Tuesday last week, after class, I had to go up to Baguio for training and come back on Thursday in time for my flight to Cebu the following day. I asked for prayers from everyone I know because I was so scared to travel alone on a rainy night. Little did I know that Pepeng was still in the Philippine area of responsibility. Yes, catastrophic thinking sometimes turns to be real.
I reached Baguio on Wednesday morning. Rain was non-stop. We couldn’t see anything beyond the pine trees outside the window of our training room—it was all white with fog outside. Thursday morning wasn’t any different. By 11am, I called the bus station to ask the schedule going back to Manila. They said they weren’t sure if there would be any trip that day because of the weather; but if there would be enough passengers to fill a bus, then MAYBE there’d be one. I frantically texted people asking for prayers—maybe I was overreacting (again)…but then, maybe I had a hunch of what was about to happen.
Someone from the seminar had to leave at 1pm for Pampanga. Knowing my predicament, he said he’d keep me updated if it’s okay to travel down south. I then decided to take chances and went to the bus station—anyway if I couldn’t get a ride home I could always go back to the training venue and stay there until the weather gets better. As soon I stepped in the terminal the guard asked “Cubao? (affirmative) Ayan ang bus o, paalis na.” Oh God of perfect timing!
Along the way we saw mudflows and mudslides, like the ones I saw in end-of-the-world type of movies. Someone in the bus said “Inararo kasi ang bundok.” So this, like Ondoy, is not an act of God, but merely a consequence of the act of man over the years. At one point, our bus had to stop because some men had to shovel the highway full of mud so the vehicles could pass. On one hand, I felt so grateful for these people who did not mind doing this noble act (even if they were paid to do so)…and on another, I feared for their lives as much as I feared for ours.
A couple of hours later, the person who went ahead of me, who was driving an SUV, sent me a message that Urdaneta, Pangasinan was no longer passable and that they had to take another route (where they got stranded eventually). I told him we were in Carmen, which I had no idea where it is in the map. “You’re okay now. You’ve passed the critical area.” Oh thank God.

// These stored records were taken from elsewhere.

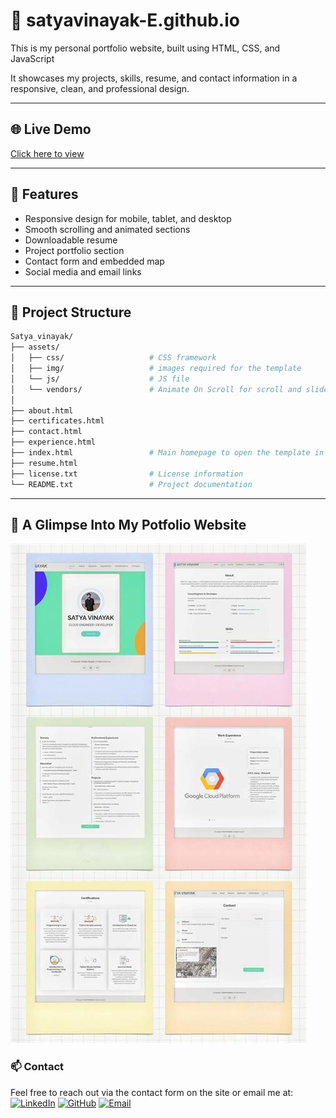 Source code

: # 💼 satyavinayak-E.github.io

This is my personal portfolio website, built using HTML, CSS, and JavaScript<!-- based on the template by ([Booststrapmade](https://bootstrapmade.com/)) idea.-->

It showcases my projects, skills, resume, and contact information in a responsive, clean, and professional design.

---

## 🌐 Live Demo

[Click here to view ](https://satyavinayak-e.github.io/)

---

## 🚀 Features

- Responsive design for mobile, tablet, and desktop
- Smooth scrolling and animated sections
- Downloadable resume
- Project portfolio section
- Contact form and embedded map
- Social media and email links

---

## 📁 Project Structure 
```bash
Satya_vinayak/
├── assets/
│   ├── css/                   # CSS framework
│   ├── img/                   # images required for the template 
│   └── js/                    # JS file
│   └── vendors/               # Animate On Scroll for scroll and slide based animations
│
├── about.html                 
├── certificates.html               
├── contact.html               
├── experience.html               
├── index.html                 # Main homepage to open the template in the browser
├── resume.html                
├── license.txt                # License information 
└── README.txt                 # Project documentation 
```
---
## 📸 A Glimpse Into My Potfolio Website 
![Portfolio Preview](Portfolio_Thumbnail.jpg)


### 📫 Contact 
Feel free to reach out via the contact form on the site or email me at:  
[![LinkedIn](https://img.shields.io/badge/LinkedIn-blue?style=flat&logo=linkedin&logoColor=white)](https://www.linkedin.com/in/satya-vinayak-e-65636033b)
[![GitHub](https://img.shields.io/badge/GitHub-black?style=flat&logo=github)](https://github.com/Satyavinayak-E)
[![Email](https://img.shields.io/badge/Email-D14836?style=flat&logo=gmail&logoColor=white)](mailto:satyavinayakerragunta@gmail.com)
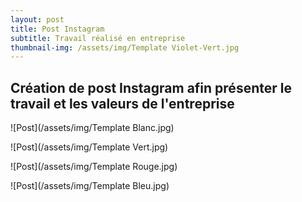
```yaml
---
layout: post
title: Post Instagram
subtitle: Travail réalisé en entreprise
thumbnail-img: /assets/img/Template Violet-Vert.jpg
---
```


## Création de post Instagram afin présenter le travail et les valeurs de l'entreprise

![Post](/assets/img/Template Blanc.jpg)



![Post](/assets/img/Template Vert.jpg)



![Post](/assets/img/Template Rouge.jpg)



![Post](/assets/img/Template Bleu.jpg)
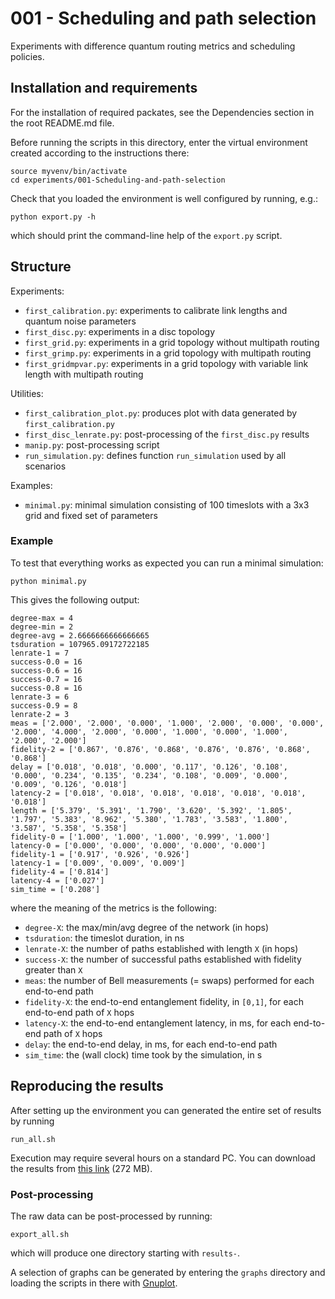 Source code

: # 001 - Scheduling and path selection

Experiments with difference quantum routing metrics and scheduling policies.

## Installation and requirements

For the installation of required packates, see the Dependencies section in the root README.md file.

Before running the scripts in this directory, enter the virtual environment created according
to the instructions there:

```
source myvenv/bin/activate
cd experiments/001-Scheduling-and-path-selection
```

Check that you loaded the environment is well configured by running, e.g.:

```
python export.py -h
```

which should print the command-line help of the `export.py` script.

## Structure

Experiments:

- `first_calibration.py`: experiments to calibrate link lengths and quantum noise parameters
- `first_disc.py`: experiments in a disc topology
- `first_grid.py`: experiments in a grid topology without multipath routing
- `first_grimp.py`: experiments in a grid topology with multipath routing
- `first_gridmpvar.py`: experiments in a grid topology with variable link length with multipath routing

Utilities:

- `first_calibration_plot.py`: produces plot with data generated by `first_calibration.py`
- `first_disc_lenrate.py`: post-processing of the `first_disc.py` results
- `manip.py`: post-processing script
- `run_simulation.py`: defines function `run_simulation` used by all scenarios

Examples:

- `minimal.py`: minimal simulation consisting of 100 timeslots with a 3x3 grid and fixed set of parameters

### Example

To test that everything works as expected you can run a minimal simulation:

```
python minimal.py
```

This gives the following output:

```
degree-max = 4
degree-min = 2
degree-avg = 2.6666666666666665
tsduration = 107965.09172722185
lenrate-1 = 7
success-0.0 = 16
success-0.6 = 16
success-0.7 = 16
success-0.8 = 16
lenrate-3 = 6
success-0.9 = 8
lenrate-2 = 3
meas = ['2.000', '2.000', '0.000', '1.000', '2.000', '0.000', '0.000', '2.000', '4.000', '2.000', '0.000', '1.000', '0.000', '1.000', '2.000', '2.000']
fidelity-2 = ['0.867', '0.876', '0.868', '0.876', '0.876', '0.868', '0.868']
delay = ['0.018', '0.018', '0.000', '0.117', '0.126', '0.108', '0.000', '0.234', '0.135', '0.234', '0.108', '0.009', '0.000', '0.009', '0.126', '0.018']
latency-2 = ['0.018', '0.018', '0.018', '0.018', '0.018', '0.018', '0.018']
length = ['5.379', '5.391', '1.790', '3.620', '5.392', '1.805', '1.797', '5.383', '8.962', '5.380', '1.783', '3.583', '1.800', '3.587', '5.358', '5.358']
fidelity-0 = ['1.000', '1.000', '1.000', '0.999', '1.000']
latency-0 = ['0.000', '0.000', '0.000', '0.000', '0.000']
fidelity-1 = ['0.917', '0.926', '0.926']
latency-1 = ['0.009', '0.009', '0.009']
fidelity-4 = ['0.814']
latency-4 = ['0.027']
sim_time = ['0.208']
```

where the meaning of the metrics is the following:

- `degree-X`: the max/min/avg degree of the network (in hops)
- `tsduration`: the timeslot duration, in ns
- `lenrate-X`: the number of paths established with length `X` (in hops)
- `success-X`: the number of successful paths established with fidelity greater than `X`
- `meas`: the number of Bell measurements (= swaps) performed for each end-to-end path
- `fidelity-X`: the end-to-end entanglement fidelity, in `[0,1]`, for each end-to-end path of `X` hops
- `latency-X`: the end-to-end entanglement latency, in ms, for each end-to-end path of `X` hops
- `delay`: the end-to-end delay, in ms, for each end-to-end path
- `sim_time`: the (wall clock) time took by the simulation, in s

## Reproducing the results

After setting up the environment you can generated the entire set of results by running

```
run_all.sh
```

Execution may require several hours on a standard PC. You can download the results from [this link](http://turig.iit.cnr.it/~claudio/public/netsquid-results-001.tgz) (272 MB).

### Post-processing

The raw data can be post-processed by running:

```
export_all.sh
```

which will produce one directory starting with `results-`.

A selection of graphs can be generated by entering the `graphs` directory and loading the scripts in there with [Gnuplot](http://www.gnuplot.info/).
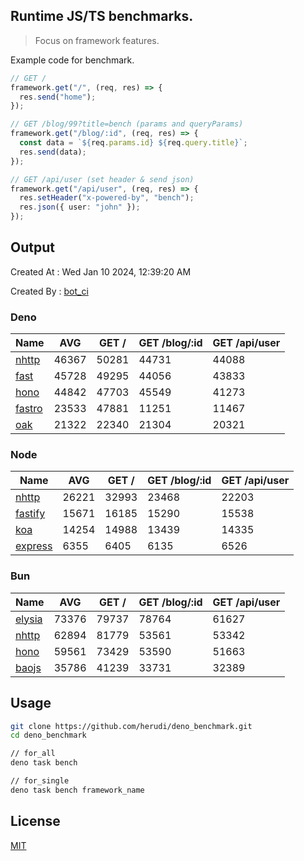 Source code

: ## Runtime JS/TS benchmarks.

> Focus on framework features.

Example code for benchmark.
```ts
// GET /
framework.get("/", (req, res) => {
  res.send("home");
});

// GET /blog/99?title=bench (params and queryParams)
framework.get("/blog/:id", (req, res) => {
  const data = `${req.params.id} ${req.query.title}`;
  res.send(data);
});

// GET /api/user (set header & send json)
framework.get("/api/user", (req, res) => {
  res.setHeader("x-powered-by", "bench");
  res.json({ user: "john" });
});
```

## Output
Created At : Wed Jan 10 2024, 12:39:20 AM

Created By : [bot_ci](https://github.com/herudi/deno_benchmarks/commits?author=github-actions%5Bbot%5D)


### Deno
|Name|AVG|GET /|GET /blog/:id|GET /api/user|
|----|----|----|----|----|
|[nhttp](https://github.com/nhttp/nhttp)|46367|50281|44731|44088|
|[fast](https://github.com/danteissaias/fast)|45728|49295|44056|43833|
|[hono](https://github.com/honojs/hono)|44842|47703|45549|41273|
|[fastro](https://github.com/fastrodev/fastro)|23533|47881|11251|11467|
|[oak](https://github.com/oakserver/oak)|21322|22340|21304|20321|
  


### Node
|Name|AVG|GET /|GET /blog/:id|GET /api/user|
|----|----|----|----|----|
|[nhttp](https://github.com/nhttp/nhttp)|26221|32993|23468|22203|
|[fastify](https://github.com/fastify/fastify)|15671|16185|15290|15538|
|[koa](https://github.com/koajs/koa)|14254|14988|13439|14335|
|[express](https://github.com/expressjs/express)|6355|6405|6135|6526|
  


### Bun
|Name|AVG|GET /|GET /blog/:id|GET /api/user|
|----|----|----|----|----|
|[elysia](https://github.com/elysiajs/elysia)|73376|79737|78764|61627|
|[nhttp](https://github.com/nhttp/nhttp)|62894|81779|53561|53342|
|[hono](https://github.com/honojs/hono)|59561|73429|53590|51663|
|[baojs](https://github.com/mattreid1/baojs)|35786|41239|33731|32389|
  



## Usage

```bash
git clone https://github.com/herudi/deno_benchmark.git
cd deno_benchmark

// for_all
deno task bench

// for_single
deno task bench framework_name
```

## License

[MIT](LICENSE)

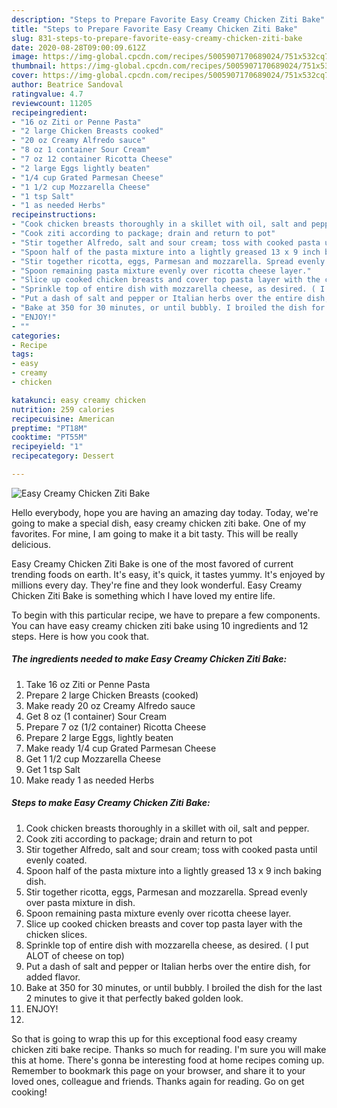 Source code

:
 ```yaml
---
description: "Steps to Prepare Favorite Easy Creamy Chicken Ziti Bake"
title: "Steps to Prepare Favorite Easy Creamy Chicken Ziti Bake"
slug: 831-steps-to-prepare-favorite-easy-creamy-chicken-ziti-bake
date: 2020-08-28T09:00:09.612Z
image: https://img-global.cpcdn.com/recipes/5005907170689024/751x532cq70/easy-creamy-chicken-ziti-bake-recipe-main-photo.jpg
thumbnail: https://img-global.cpcdn.com/recipes/5005907170689024/751x532cq70/easy-creamy-chicken-ziti-bake-recipe-main-photo.jpg
cover: https://img-global.cpcdn.com/recipes/5005907170689024/751x532cq70/easy-creamy-chicken-ziti-bake-recipe-main-photo.jpg
author: Beatrice Sandoval
ratingvalue: 4.7
reviewcount: 11205
recipeingredient:
- "16 oz Ziti or Penne Pasta"
- "2 large Chicken Breasts cooked"
- "20 oz Creamy Alfredo sauce"
- "8 oz 1 container Sour Cream"
- "7 oz 12 container Ricotta Cheese"
- "2 large Eggs lightly beaten"
- "1/4 cup Grated Parmesan Cheese"
- "1 1/2 cup Mozzarella Cheese"
- "1 tsp Salt"
- "1 as needed Herbs"
recipeinstructions:
- "Cook chicken breasts thoroughly in a skillet with oil, salt and pepper."
- "Cook ziti according to package; drain and return to pot"
- "Stir together Alfredo, salt and sour cream; toss with cooked pasta until evenly coated."
- "Spoon half of the pasta mixture into a lightly greased 13 x 9 inch baking dish."
- "Stir together ricotta, eggs, Parmesan and mozzarella. Spread evenly over pasta mixture in dish."
- "Spoon remaining pasta mixture evenly over ricotta cheese layer."
- "Slice up cooked chicken breasts and cover top pasta layer with the chicken slices."
- "Sprinkle top of entire dish with mozzarella cheese, as desired. ( I put ALOT of cheese on top)"
- "Put a dash of salt and pepper or Italian herbs over the entire dish, for added flavor."
- "Bake at 350 for 30 minutes, or until bubbly. I broiled the dish for the last 2 minutes to give it that perfectly baked golden look."
- "ENJOY!"
- ""
categories:
- Recipe
tags:
- easy
- creamy
- chicken

katakunci: easy creamy chicken 
nutrition: 259 calories
recipecuisine: American
preptime: "PT18M"
cooktime: "PT55M"
recipeyield: "1"
recipecategory: Dessert

---
```



![Easy Creamy Chicken Ziti Bake](https://img-global.cpcdn.com/recipes/5005907170689024/751x532cq70/easy-creamy-chicken-ziti-bake-recipe-main-photo.jpg)

Hello everybody, hope you are having an amazing day today. Today, we're going to make a special dish, easy creamy chicken ziti bake. One of my favorites. For mine, I am going to make it a bit tasty. This will be really delicious.



Easy Creamy Chicken Ziti Bake is one of the most favored of current trending foods on earth. It's easy, it's quick, it tastes yummy. It's enjoyed by millions every day. They're fine and they look wonderful. Easy Creamy Chicken Ziti Bake is something which I have loved my entire life.


To begin with this particular recipe, we have to prepare a few components. You can have easy creamy chicken ziti bake using 10 ingredients and 12 steps. Here is how you cook that.

<!--inarticleads1-->

##### The ingredients needed to make Easy Creamy Chicken Ziti Bake:

1. Take 16 oz Ziti or Penne Pasta
1. Prepare 2 large Chicken Breasts (cooked)
1. Make ready 20 oz Creamy Alfredo sauce
1. Get 8 oz (1 container) Sour Cream
1. Prepare 7 oz (1/2 container) Ricotta Cheese
1. Prepare 2 large Eggs, lightly beaten
1. Make ready 1/4 cup Grated Parmesan Cheese
1. Get 1 1/2 cup Mozzarella Cheese
1. Get 1 tsp Salt
1. Make ready 1 as needed Herbs




<!--inarticleads2-->

##### Steps to make Easy Creamy Chicken Ziti Bake:

1. Cook chicken breasts thoroughly in a skillet with oil, salt and pepper.
1. Cook ziti according to package; drain and return to pot
1. Stir together Alfredo, salt and sour cream; toss with cooked pasta until evenly coated.
1. Spoon half of the pasta mixture into a lightly greased 13 x 9 inch baking dish.
1. Stir together ricotta, eggs, Parmesan and mozzarella. Spread evenly over pasta mixture in dish.
1. Spoon remaining pasta mixture evenly over ricotta cheese layer.
1. Slice up cooked chicken breasts and cover top pasta layer with the chicken slices.
1. Sprinkle top of entire dish with mozzarella cheese, as desired. ( I put ALOT of cheese on top)
1. Put a dash of salt and pepper or Italian herbs over the entire dish, for added flavor.
1. Bake at 350 for 30 minutes, or until bubbly. I broiled the dish for the last 2 minutes to give it that perfectly baked golden look.
1. ENJOY!
1. 




So that is going to wrap this up for this exceptional food easy creamy chicken ziti bake recipe. Thanks so much for reading. I'm sure you will make this at home. There's gonna be interesting food at home recipes coming up. Remember to bookmark this page on your browser, and share it to your loved ones, colleague and friends. Thanks again for reading. Go on get cooking!

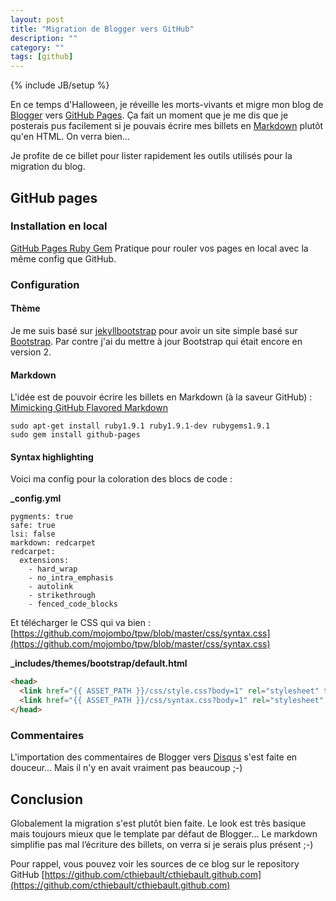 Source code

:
 ```yaml
---
layout: post
title: "Migration de Blogger vers GitHub"
description: ""
category: ""
tags: [github]
---
```

{% include JB/setup %}

En ce temps d'Halloween, je réveille les morts-vivants et migre mon blog de [Blogger](http://surunairdejava.blogspot.ca) vers [GitHub Pages](http://pages.github.com).
Ça fait un moment que je me dis que je posterais pus facilement si je pouvais écrire mes billets en [Markdown](http://daringfireball.net/projects/markdown) plutôt qu'en HTML. On verra bien...

Je profite de ce billet pour lister rapidement les outils utilisés pour la migration du blog.

<!-- more -->

## GitHub pages

### Installation en local

[GitHub Pages Ruby Gem](https://github.com/github/pages-gem)
Pratique pour rouler vos pages en local avec la même config que GitHub.

### Configuration

#### Thème

Je me suis basé sur [jekyllbootstrap](http://jekyllbootstrap.com) pour avoir un site simple basé sur [Bootstrap](http://getbootstrap.com). Par contre j'ai du mettre à jour Bootstrap qui était encore en version 2.

#### Markdown

L'idée est de pouvoir écrire les billets en Markdown (à la saveur GitHub) :
[Mimicking GitHub Flavored Markdown](http://jekyllrb.com/docs/github-pages)

```
sudo apt-get install ruby1.9.1 ruby1.9.1-dev rubygems1.9.1
sudo gem install github-pages

```

#### Syntax highlighting

Voici ma config pour la coloration des blocs de code :

**_config.yml**

```
pygments: true
safe: true
lsi: false
markdown: redcarpet
redcarpet:
  extensions:
    - hard_wrap
    - no_intra_emphasis
    - autolink
    - strikethrough
    - fenced_code_blocks
```

Et télécharger le CSS qui va bien :
[https://github.com/mojombo/tpw/blob/master/css/syntax.css](https://github.com/mojombo/tpw/blob/master/css/syntax.css)

**_includes/themes/bootstrap/default.html**

```html
<head>
  <link href="{{ ASSET_PATH }}/css/style.css?body=1" rel="stylesheet" type="text/css" media="all">
  <link href="{{ ASSET_PATH }}/css/syntax.css?body=1" rel="stylesheet" type="text/css" media="all">
</head>
```

### Commentaires

L'importation des commentaires de Blogger vers [Disqus](http://disqus.com) s'est faite en douceur... Mais il n'y en avait vraiment pas beaucoup ;-)

## Conclusion

Globalement la migration s'est plutôt bien faite. Le look est très basique mais toujours mieux que le template par défaut de Blogger...
Le markdown simplifie pas mal l’écriture des billets, on verra si je serais plus présent ;-)

Pour rappel, vous pouvez voir les sources de ce blog sur le repository GitHub
[https://github.com/cthiebault/cthiebault.github.com](https://github.com/cthiebault/cthiebault.github.com)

And thank God for buses!
The whole time our conductor was coordinating with someone from the bus’s main station in Manila. Shortly after I got the reassuring message, I heard from the conductor’s radio system that Urdaneta had been closed already. We escaped the flood by a hair’s breadth. By early evening, report reached us that the two highways going to Baguio—Kennon and Marcos—were pronounced impassable. Now I know how Moses must have felt when he crossed the Red Sea.
I reached home at around 11pm and was able to catch the late evening news. Goosebumps. Several houses in Baguio and in other nearby provinces had been destroyed by flood and mudslides.
I made it to Cebu the following day and my class’s exposure trip to Bogo pushed through over the weekend. From cold, stormy Baguio to hot, sunny Cebu…I am not complaining.
During the planning stage for this exposure trip, I gave my students options on where they want to go—Bogo or Bantayan. Those who know these places would have asked “is that a problem?” For them, the choice would have been obvious—Bantayan, which is an island farther north of Cebu, is known for its pristine beaches. I was hoping my students would opt for this city but they did otherwise.
On our last day in Bogo, the host / branch manager came to welcome us and apologized for not being able to do so on our first day. Her reason: she was in Bantayan that day and could not sail back to Bogo because of rough seas.
Ondoy, Pepeng, Bantayan….a friend remarked that I must have so many guardian angels. Was I lucky? Was I blessed? I simply think that I was made to live my dharma. As YT said, when we flow with the Universe, all paths become clear.